The ejector, which is mounted on top of the breechblock; rises above the face of the breechblock when the chamber is loaded.
Thus, if the projection can be felt or seen, the chamber is known to be loaded.
When the last shot has been fired, this arm stays open, the magazine follower button acting to push a catch up to hold the breechblock. When a loaded magazine is inserted, pulling back on the toggle will free the breechblock from the catch. Releasing it will permit the recoil spring operating through the bell-crank lever to close the action and chamber a cartridge ready for firing.
Dismounting this pistol is very simple. First the toggle is pulled back and up over an empty magazine. The breech will stay open. Then the magazine release button on the left side of the receiver behind the trigger is pushed. This permits withdrawal of the magazine from the bottom of the pistol. The locking catch on the left side of the receiver above the triggerguard is then pushed down. Pulling back on the toggle and easing it forward will force the side plate above the trigger out. This plate with the attached trigger lever is removed. The pistol is then turned upside down to prevent the bell-crank lever from causing dismounting trouble, and the barrel and breech assembly are slid off the main receiver. The trigger and its spring may be pulled out of the receiver if necessary. If the toggle is buckled slightly to take pressure off its connecting pin at the rear, the pin may be driven out from right to left, and the breechblock and toggle assembly may be pulled to the rear out of their guides in the sub-receiver section into which the barrel is screwed. All other parts may now be dismounted without difficulty.
The characteristics of the smaller Luger cartridges are as follows: Caliber 7.65mm. The lead bullet is full metal jacketed as a rule and weighs 93 grains. (Some ammunition was made with soft or hollow point bullets protruding from a partial jacket). The muzzle velocity with 3.75 inch barrel averages about 1225 feet per second, though it may be 50 feet per second higher or lower in ammunition of varying manufacture. The average striking energy is 310 foot pounds, and the average penetration at 15 feet and 7/8th inch soft pine board is 11 boards. This cartridge when used in the long barreled Luger gave ballistics about ten percent greater. When fired with a shoulder stock as a carbine, this arm is reasonably effective at 500 yards and is dangerous at 1500 yards or more.
The 9mm Luger Cartridge
This cartridge is variously loaded with a bullet averaging 125 grains. The bullet is generally full jacketed but was also manufactured with soft point, and with hollow point.
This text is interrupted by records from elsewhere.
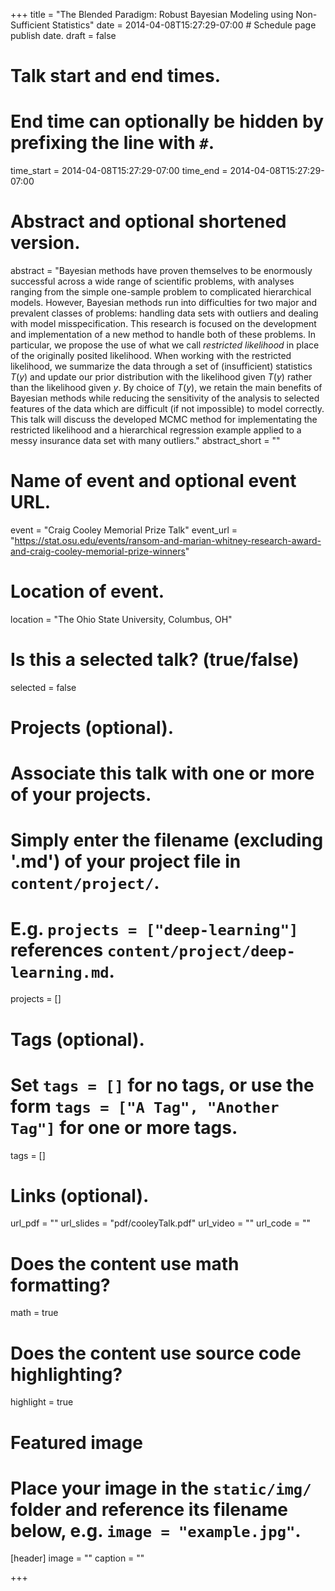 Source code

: +++
title = "The Blended Paradigm: Robust Bayesian Modeling using Non-Sufficient Statistics"
date = 2014-04-08T15:27:29-07:00  # Schedule page publish date.
draft = false

# Talk start and end times.
#   End time can optionally be hidden by prefixing the line with `#`.
time_start = 2014-04-08T15:27:29-07:00
time_end = 2014-04-08T15:27:29-07:00

# Abstract and optional shortened version.
abstract = "Bayesian methods have proven themselves to be enormously successful across a wide range of scientific problems, with analyses ranging from the simple one-sample problem to complicated hierarchical models. However, Bayesian methods run into difficulties for two major and prevalent classes of problems: handling data sets with outliers and dealing with model misspecification. This research is focused on the development and implementation of a new method to handle both of these problems. In particular, we propose the use of what we call *restricted likelihood* in place of the originally posited likelihood. When working with the restricted likelihood, we summarize the data through a set of (insufficient) statistics $T(y)$ and update our prior distribution with the likelihood given $T(y)$ rather than the likelihood given $y$. By choice of $T(y)$, we retain the main benefits of Bayesian methods while reducing the sensitivity of the analysis to selected features of the data which are difficult (if not impossible) to model correctly. This talk will discuss the developed MCMC method for implementating the restricted likelihood and a hierarchical regression example applied to a messy insurance data set with many outliers."
abstract_short = ""

# Name of event and optional event URL.
event = "Craig Cooley Memorial Prize Talk"
event_url = "https://stat.osu.edu/events/ransom-and-marian-whitney-research-award-and-craig-cooley-memorial-prize-winners"

# Location of event.
location = "The Ohio State University, Columbus, OH"

# Is this a selected talk? (true/false)
selected = false

# Projects (optional).
#   Associate this talk with one or more of your projects.
#   Simply enter the filename (excluding '.md') of your project file in `content/project/`.
#   E.g. `projects = ["deep-learning"]` references `content/project/deep-learning.md`.
projects = []

# Tags (optional).
#   Set `tags = []` for no tags, or use the form `tags = ["A Tag", "Another Tag"]` for one or more tags.
tags = []

# Links (optional).
url_pdf = ""
url_slides = "pdf/cooleyTalk.pdf"
url_video = ""
url_code = ""

# Does the content use math formatting?
math = true

# Does the content use source code highlighting?
highlight = true

# Featured image
# Place your image in the `static/img/` folder and reference its filename below, e.g. `image = "example.jpg"`.
[header]
image = ""
caption = ""

+++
This cartridge was loaded as low as 1025 feet per second velocity (with an M.E. of 340 foot pounds) to as high as 1500 feet per second velocity. In one standard loading producing 1110 feet per second velocity the penetration at 15 feet is 10 soft pine boards of 7/8th inch thickness.
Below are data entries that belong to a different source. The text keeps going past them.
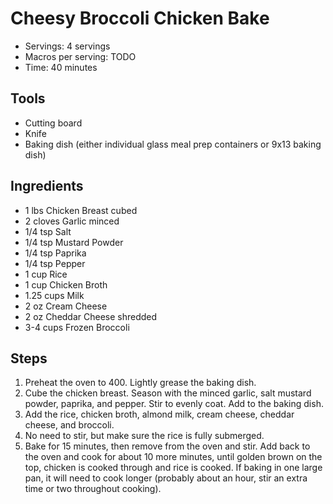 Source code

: # Cheesy Broccoli Chicken Bake

- Servings: 4 servings
- Macros per serving: TODO
- Time: 40 minutes

## Tools
- Cutting board
- Knife 
- Baking dish (either individual glass meal prep containers or 9x13 baking dish)

## Ingredients
- 1 lbs Chicken Breast cubed 
- 2 cloves Garlic minced 
- 1/4 tsp Salt 
- 1/4 tsp Mustard Powder 
- 1/4 tsp Paprika 
- 1/4 tsp Pepper 
- 1 cup Rice 
- 1 cup Chicken Broth 
- 1.25 cups Milk 
- 2 oz Cream Cheese
- 2 oz Cheddar Cheese shredded
- 3-4 cups Frozen Broccoli

## Steps
1. Preheat the oven to 400. Lightly grease the baking dish. 
2. Cube the chicken breast. Season with the minced garlic, salt mustard powder, paprika, and pepper. Stir to evenly coat. Add to the baking dish. 
3. Add the rice, chicken broth, almond milk, cream cheese, cheddar cheese, and broccoli. 
4. No need to stir, but make sure the rice is fully submerged. 
5. Bake for 15 minutes, then remove from the oven and stir. Add back to the oven and cook for about 10 more minutes, until golden brown on the top, chicken is cooked through and rice is cooked. If baking in one large pan, it will need to cook longer (probably about an hour, stir an extra time or two throughout cooking).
The Luger pistol has been manufactured since 1900. Several German manufacturers have made this arm. It also has been manufactured in small quantity by Vickers in England and to a limited extent in Switzerland.
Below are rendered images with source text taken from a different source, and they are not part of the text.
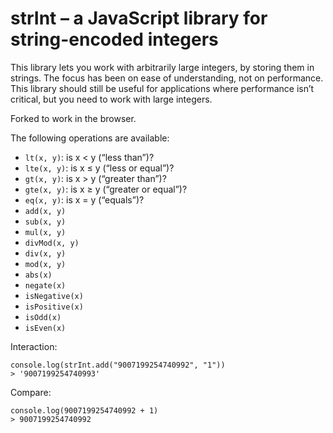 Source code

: # strInt – a JavaScript library for string-encoded integers

This library lets you work with arbitrarily large integers, by storing them in strings. The focus has been on ease of understanding, not on performance. This library should still be useful for applications where performance isn’t critical, but you need to work with large integers.

Forked to work in the browser.

The following operations are available:

* `lt(x, y)`: is x < y (“less than”)?
* `lte(x, y)`: is x ≤ y (“less or equal”)?
* `gt(x, y)`: is x > y (“greater than”)?
* `gte(x, y)`: is x ≥ y (“greater or equal”)?
* `eq(x, y)`: is x = y (“equals”)?
* `add(x, y)`
* `sub(x, y)`
* `mul(x, y)`
* `divMod(x, y)`
* `div(x, y)`
* `mod(x, y)`
* `abs(x)`
* `negate(x)`
* `isNegative(x)`
* `isPositive(x)`
* `isOdd(x)`
* `isEven(x)`

Interaction:

    console.log(strInt.add("9007199254740992", "1"))
    > '9007199254740993'

Compare:

    console.log(9007199254740992 + 1)
    > 9007199254740992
Arms made and manufactured during the periods of World War I and World War II and many manufactured and built up from spare parts between the wars and sold for export are not of the best quality.
Any Luger pistol bearing the Mauser trademark is of the finest quality both of material and workmanship. However, it must be kept in mind that unless Mauser name or code is found on all principal parts, the arm may be assembled one.
These pistols were manufactured by Mauser right up to the closing of World War II, the war product being inferior in finish and workmanship to the commercial manufacture.
The only difference between the two calibers in general is the bore of the barrel.